The Senate Committee on Industry has called for the return of the Standards Organisation of Nigeria (SON) to the nation’s ports.

Senator Sam Egwu, Chairman of the Committee made the call on Monday, during an oversight function to SON’s offices and laboratories in Lagos.

He said that the absence of the agency was greatly felt at the ports and called on stakeholders in the sector to begin facilitating its return.

He stressed that it was necessary for the agency to have first-hand information on goods berthing on the shores of the country before being allowed into the markets.

He said that Nigeria as a large scale importing country must have its standard organisation at the nation’s point of entry, in order to ascertain the quality of goods coming in.

“We cannot overemphasis the issue of standardisation, because it is the core for every manufacturing output. We are not happy that SON has not been allowed to operate at its maximum capacity especially with their presence being felt at the port.

“Nigeria is import dependent, with porous borders and for them not to be at the port to inspect these goods first hand is not good enough. They should be allowed to be at the port to see these products before they enter into the market.

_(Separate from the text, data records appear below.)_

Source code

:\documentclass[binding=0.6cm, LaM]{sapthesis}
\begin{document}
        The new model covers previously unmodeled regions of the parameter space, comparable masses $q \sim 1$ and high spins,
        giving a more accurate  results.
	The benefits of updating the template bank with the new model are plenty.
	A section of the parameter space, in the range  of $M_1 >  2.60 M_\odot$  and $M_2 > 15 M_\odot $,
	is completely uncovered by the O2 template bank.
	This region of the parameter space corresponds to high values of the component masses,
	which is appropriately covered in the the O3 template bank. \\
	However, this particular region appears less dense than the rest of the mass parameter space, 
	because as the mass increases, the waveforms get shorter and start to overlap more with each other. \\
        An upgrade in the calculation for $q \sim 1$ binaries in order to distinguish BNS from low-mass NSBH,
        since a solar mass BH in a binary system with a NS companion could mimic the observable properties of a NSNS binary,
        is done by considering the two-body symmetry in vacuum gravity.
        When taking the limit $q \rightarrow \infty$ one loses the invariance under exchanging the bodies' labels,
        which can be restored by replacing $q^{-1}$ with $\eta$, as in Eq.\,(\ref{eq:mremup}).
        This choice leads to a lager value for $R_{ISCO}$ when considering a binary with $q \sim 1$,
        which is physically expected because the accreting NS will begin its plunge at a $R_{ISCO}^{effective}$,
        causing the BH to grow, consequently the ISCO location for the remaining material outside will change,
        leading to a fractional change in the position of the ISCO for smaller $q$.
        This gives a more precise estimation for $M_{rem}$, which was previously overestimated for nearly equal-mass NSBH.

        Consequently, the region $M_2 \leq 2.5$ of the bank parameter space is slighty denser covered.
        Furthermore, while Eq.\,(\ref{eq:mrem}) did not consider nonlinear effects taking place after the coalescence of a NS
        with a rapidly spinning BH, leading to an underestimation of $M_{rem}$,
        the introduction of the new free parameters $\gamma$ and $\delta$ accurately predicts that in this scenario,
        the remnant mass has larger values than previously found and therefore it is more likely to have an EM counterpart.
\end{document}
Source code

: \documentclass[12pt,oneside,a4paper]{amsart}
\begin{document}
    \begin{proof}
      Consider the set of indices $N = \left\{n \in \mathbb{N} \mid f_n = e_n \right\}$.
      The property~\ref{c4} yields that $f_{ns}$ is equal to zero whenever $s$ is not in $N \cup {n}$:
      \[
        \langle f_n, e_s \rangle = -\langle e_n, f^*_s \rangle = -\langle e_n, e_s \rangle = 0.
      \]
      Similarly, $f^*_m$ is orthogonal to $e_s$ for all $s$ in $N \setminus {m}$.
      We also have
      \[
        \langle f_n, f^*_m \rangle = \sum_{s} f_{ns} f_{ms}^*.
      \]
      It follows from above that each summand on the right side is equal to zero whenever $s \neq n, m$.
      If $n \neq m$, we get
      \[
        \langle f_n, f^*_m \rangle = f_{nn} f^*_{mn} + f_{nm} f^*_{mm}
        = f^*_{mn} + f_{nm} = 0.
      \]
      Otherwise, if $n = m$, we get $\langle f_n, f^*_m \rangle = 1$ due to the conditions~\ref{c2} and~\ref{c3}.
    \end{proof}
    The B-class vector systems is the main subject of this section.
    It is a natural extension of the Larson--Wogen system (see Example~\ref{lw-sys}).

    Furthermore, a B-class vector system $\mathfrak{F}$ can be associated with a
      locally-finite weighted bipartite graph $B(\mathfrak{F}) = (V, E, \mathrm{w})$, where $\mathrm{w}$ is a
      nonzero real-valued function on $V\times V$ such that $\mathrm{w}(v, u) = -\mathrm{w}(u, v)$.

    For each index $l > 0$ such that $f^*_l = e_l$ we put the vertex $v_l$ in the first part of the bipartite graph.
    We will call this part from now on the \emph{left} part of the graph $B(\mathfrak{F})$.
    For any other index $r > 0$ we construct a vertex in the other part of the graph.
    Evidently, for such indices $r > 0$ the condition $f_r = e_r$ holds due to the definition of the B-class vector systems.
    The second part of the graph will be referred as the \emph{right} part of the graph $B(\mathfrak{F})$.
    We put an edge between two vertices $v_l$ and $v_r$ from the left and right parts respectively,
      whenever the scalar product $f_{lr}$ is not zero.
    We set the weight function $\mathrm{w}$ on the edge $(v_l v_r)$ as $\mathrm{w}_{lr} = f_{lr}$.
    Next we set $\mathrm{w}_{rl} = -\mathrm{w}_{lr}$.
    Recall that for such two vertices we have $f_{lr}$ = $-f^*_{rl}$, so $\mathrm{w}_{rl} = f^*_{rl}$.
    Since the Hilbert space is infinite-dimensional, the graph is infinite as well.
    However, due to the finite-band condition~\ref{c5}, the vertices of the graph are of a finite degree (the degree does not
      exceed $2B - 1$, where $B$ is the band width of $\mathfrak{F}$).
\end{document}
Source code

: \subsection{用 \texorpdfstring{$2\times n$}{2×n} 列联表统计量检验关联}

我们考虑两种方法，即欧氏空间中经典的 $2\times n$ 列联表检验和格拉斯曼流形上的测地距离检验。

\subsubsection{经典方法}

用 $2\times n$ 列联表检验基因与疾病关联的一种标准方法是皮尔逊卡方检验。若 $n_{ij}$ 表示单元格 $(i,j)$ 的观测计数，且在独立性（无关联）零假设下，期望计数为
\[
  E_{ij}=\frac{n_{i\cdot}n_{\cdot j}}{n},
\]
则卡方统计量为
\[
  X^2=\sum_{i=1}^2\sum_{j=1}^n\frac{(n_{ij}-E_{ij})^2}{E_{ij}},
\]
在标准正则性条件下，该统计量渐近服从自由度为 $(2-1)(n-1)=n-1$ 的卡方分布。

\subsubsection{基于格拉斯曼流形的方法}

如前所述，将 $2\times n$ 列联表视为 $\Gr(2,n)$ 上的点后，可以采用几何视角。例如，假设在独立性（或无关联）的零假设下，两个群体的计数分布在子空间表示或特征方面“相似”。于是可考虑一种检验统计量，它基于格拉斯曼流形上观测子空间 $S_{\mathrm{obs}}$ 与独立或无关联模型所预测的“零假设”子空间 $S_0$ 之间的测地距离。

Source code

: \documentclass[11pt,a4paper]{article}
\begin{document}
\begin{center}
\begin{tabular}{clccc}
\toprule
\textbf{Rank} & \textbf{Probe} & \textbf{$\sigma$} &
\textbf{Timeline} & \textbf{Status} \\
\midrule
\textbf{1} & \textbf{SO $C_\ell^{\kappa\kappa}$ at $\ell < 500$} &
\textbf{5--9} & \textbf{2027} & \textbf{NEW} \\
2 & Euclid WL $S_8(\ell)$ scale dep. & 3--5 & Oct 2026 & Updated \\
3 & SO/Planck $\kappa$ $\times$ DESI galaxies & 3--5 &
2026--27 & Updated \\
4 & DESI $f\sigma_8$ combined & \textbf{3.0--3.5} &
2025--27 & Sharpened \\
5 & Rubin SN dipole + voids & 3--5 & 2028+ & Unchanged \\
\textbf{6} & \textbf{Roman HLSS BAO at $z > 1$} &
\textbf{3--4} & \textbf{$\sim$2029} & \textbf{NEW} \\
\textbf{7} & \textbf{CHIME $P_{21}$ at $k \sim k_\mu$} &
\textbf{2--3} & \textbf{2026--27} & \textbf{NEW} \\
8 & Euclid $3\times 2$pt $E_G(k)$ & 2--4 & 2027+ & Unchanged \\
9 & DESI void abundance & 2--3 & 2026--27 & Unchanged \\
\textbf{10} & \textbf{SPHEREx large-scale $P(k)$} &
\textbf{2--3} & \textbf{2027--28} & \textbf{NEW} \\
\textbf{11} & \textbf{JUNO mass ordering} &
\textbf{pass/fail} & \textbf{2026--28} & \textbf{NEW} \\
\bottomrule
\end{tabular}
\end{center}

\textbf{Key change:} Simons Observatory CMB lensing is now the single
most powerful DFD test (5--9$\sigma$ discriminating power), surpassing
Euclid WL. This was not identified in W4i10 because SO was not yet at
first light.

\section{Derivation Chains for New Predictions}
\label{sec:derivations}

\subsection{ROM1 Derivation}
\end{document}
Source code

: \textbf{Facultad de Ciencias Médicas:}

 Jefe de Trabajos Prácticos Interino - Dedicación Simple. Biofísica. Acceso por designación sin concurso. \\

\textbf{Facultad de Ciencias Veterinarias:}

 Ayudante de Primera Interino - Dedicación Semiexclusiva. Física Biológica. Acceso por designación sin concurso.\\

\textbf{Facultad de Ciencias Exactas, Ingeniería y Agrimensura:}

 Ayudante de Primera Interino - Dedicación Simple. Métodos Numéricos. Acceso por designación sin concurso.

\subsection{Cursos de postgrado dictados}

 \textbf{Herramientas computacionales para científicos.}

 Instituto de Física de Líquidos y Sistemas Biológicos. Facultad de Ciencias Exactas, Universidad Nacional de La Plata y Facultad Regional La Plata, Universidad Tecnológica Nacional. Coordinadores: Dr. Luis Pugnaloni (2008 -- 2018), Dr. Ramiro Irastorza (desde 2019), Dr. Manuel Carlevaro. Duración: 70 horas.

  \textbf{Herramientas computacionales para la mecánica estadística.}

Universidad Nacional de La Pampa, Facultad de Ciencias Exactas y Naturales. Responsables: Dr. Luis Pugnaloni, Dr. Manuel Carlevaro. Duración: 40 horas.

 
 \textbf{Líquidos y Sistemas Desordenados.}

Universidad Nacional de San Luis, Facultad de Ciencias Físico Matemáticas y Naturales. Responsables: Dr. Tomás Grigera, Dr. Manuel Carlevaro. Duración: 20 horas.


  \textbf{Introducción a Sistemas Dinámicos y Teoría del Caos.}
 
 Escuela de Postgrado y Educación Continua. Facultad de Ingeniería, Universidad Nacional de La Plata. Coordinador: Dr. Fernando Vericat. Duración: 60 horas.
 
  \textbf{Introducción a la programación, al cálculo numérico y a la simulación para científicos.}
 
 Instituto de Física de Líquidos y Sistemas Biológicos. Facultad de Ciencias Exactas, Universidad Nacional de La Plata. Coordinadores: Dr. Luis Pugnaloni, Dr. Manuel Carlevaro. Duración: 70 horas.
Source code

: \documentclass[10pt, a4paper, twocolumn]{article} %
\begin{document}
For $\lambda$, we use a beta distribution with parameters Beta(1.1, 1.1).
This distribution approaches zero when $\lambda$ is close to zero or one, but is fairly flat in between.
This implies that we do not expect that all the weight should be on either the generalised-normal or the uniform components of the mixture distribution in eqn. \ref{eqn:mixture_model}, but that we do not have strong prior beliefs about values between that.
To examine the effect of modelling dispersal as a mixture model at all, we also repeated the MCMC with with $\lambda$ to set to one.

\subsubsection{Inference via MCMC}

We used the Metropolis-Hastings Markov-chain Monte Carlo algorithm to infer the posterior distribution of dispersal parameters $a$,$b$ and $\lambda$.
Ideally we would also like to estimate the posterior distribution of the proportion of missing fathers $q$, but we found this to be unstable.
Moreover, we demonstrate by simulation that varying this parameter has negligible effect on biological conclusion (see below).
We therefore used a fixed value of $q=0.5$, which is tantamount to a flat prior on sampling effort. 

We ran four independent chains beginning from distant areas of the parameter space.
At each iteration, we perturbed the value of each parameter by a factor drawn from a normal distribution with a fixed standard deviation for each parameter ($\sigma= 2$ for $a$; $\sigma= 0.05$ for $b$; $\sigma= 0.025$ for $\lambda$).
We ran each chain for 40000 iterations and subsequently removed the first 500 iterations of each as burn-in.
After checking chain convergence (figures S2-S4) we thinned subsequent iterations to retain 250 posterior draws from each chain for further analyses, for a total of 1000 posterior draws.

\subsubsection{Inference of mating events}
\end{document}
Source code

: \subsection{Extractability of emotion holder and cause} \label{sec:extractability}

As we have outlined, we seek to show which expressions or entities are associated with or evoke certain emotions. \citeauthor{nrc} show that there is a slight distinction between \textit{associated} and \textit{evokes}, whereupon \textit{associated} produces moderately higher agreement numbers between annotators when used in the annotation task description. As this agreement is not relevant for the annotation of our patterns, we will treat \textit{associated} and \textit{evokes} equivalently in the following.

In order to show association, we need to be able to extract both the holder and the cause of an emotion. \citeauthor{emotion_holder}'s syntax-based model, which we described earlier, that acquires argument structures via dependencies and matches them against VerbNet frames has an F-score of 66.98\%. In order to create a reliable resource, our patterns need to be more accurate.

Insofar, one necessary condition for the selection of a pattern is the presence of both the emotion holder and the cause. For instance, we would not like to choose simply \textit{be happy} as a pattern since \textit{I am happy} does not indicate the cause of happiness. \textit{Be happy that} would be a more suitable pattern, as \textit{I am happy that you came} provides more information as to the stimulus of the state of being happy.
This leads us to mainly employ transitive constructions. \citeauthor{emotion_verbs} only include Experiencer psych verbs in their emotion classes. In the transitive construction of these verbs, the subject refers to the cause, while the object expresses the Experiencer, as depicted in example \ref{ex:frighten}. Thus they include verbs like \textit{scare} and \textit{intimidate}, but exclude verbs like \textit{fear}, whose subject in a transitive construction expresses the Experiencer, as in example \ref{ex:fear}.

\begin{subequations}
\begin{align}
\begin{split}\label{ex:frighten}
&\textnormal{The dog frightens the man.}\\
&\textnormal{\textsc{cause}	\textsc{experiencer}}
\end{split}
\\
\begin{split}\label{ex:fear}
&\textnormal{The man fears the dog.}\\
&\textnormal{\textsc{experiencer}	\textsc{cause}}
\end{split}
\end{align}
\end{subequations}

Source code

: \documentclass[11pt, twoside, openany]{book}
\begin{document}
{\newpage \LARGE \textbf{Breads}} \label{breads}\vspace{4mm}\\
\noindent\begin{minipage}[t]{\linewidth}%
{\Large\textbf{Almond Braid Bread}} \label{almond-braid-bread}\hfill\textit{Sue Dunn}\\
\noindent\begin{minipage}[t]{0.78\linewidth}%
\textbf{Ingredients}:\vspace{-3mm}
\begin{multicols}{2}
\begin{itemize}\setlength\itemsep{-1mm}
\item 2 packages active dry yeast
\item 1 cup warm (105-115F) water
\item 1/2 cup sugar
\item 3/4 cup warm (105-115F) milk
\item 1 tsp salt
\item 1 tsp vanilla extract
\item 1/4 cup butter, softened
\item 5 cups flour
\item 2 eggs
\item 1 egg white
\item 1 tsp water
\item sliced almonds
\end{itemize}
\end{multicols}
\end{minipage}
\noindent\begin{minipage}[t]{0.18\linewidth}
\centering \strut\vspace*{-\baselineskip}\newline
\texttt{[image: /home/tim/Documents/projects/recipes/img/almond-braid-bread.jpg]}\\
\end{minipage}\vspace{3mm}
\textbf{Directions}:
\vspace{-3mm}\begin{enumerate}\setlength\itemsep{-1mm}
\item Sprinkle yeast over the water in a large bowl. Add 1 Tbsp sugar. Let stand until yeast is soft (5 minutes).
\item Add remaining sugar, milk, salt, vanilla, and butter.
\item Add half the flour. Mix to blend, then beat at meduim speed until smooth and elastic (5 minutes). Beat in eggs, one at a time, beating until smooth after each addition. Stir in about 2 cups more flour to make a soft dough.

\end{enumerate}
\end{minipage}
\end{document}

“We have observed some products come into the country from countries that do not have standards all cloned with SON logo. This is certainly not good for the Nigerian economy.

“The discovery by the SON deterred such goods from getting into the hands of unsuspecting consumers,” he said.
He commended operations of the agency in its fight to combat fake and substandard goods, and restated the committee’s support.

“From what I have seen so far, I want to say that they have impressed us as a committee with their efforts to ensure that products are being standardised.

“They have also judiciously put to use the appropriation funds given to them to deliver on their mandate,” he said.
The Director General, of SON, Osita Aboloma, told the committee that steady progress had been made over the years under the current leadership of the senate committee on industry.

“We have never had it so good under any committee in the history of SON.

“Not only did you bequeath a befitting SON Act, we have also been able to discharge most of our core mandate.
“I am also proud to tell the world that the issue of possession and co-ownership of the building where our operational office in Lekki is situated has been resolved in favour of SON due to your able leadership, ‘’he said.

The members of the committee were taken to SON’s one-stop office in Apapa and its multi-billion laboratory complex in Ogba with about 38 laboratories.